**Assignment:**
Only one stretch of the records below is wanted: the lines from the one holding "auth-tokens service integration" through the one holding "### **Complete Authentication Flow** ✅". Return it exactly, both ends included.

Plain-text document sources:
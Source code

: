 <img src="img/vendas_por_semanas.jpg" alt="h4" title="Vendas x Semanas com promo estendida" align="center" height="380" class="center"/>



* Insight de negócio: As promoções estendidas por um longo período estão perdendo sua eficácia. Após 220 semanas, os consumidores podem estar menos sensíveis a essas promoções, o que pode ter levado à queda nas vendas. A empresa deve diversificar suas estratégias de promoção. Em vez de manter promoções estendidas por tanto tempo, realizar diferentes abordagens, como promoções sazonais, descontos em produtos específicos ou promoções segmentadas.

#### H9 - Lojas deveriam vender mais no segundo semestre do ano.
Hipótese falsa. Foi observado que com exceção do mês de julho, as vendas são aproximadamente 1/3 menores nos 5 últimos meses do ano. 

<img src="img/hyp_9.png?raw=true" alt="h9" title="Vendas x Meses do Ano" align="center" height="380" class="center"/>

* * *

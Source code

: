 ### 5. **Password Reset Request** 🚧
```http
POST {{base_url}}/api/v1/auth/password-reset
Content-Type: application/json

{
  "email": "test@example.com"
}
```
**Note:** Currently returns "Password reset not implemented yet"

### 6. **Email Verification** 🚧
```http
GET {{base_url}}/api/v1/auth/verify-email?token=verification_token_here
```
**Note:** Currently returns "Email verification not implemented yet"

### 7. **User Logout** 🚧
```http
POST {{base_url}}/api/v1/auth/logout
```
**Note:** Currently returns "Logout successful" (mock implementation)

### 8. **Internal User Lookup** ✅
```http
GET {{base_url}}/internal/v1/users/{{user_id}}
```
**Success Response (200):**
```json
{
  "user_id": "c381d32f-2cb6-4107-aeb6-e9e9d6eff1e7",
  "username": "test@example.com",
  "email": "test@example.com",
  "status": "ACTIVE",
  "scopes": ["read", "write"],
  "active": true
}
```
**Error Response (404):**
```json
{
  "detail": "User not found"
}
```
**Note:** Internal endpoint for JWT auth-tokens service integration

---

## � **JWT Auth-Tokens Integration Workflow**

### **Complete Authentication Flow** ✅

==

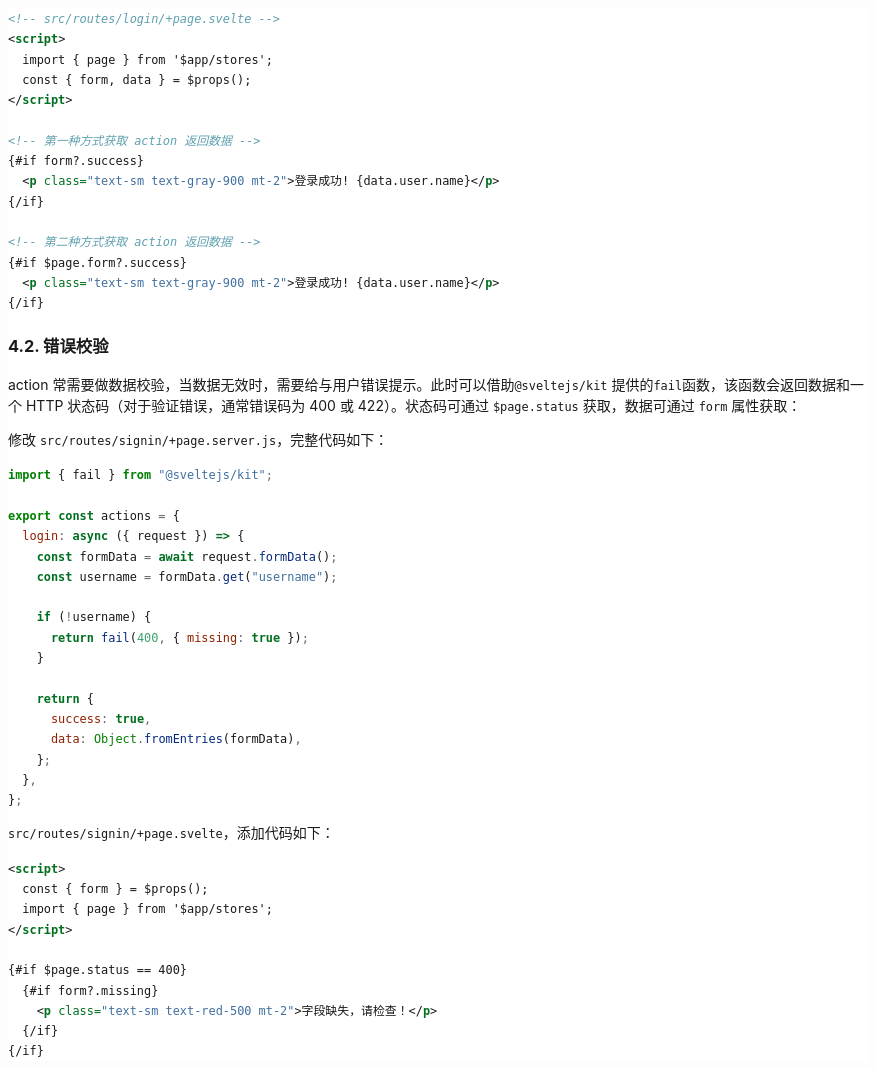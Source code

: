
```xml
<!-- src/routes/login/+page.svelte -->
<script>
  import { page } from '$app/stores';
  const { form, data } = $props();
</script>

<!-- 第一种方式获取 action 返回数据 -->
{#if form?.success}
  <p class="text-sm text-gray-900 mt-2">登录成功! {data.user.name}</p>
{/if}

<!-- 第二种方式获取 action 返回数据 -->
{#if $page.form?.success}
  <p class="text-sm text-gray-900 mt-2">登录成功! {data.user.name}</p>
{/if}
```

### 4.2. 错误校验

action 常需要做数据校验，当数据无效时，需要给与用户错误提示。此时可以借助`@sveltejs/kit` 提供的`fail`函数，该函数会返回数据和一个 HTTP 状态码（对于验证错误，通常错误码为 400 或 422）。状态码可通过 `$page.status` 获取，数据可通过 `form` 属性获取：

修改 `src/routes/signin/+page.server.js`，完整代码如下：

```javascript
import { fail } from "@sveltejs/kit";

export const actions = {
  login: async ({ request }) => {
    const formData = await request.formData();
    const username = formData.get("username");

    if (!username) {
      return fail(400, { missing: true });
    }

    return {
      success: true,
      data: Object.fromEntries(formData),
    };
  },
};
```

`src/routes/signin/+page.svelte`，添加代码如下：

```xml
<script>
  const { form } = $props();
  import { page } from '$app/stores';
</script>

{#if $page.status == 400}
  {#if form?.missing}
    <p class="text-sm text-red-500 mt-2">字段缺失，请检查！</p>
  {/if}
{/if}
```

**Answer section:**
**Note:** Internal endpoint for JWT auth-tokens service integration

---

## � **JWT Auth-Tokens Integration Workflow**

### **Complete Authentication Flow** ✅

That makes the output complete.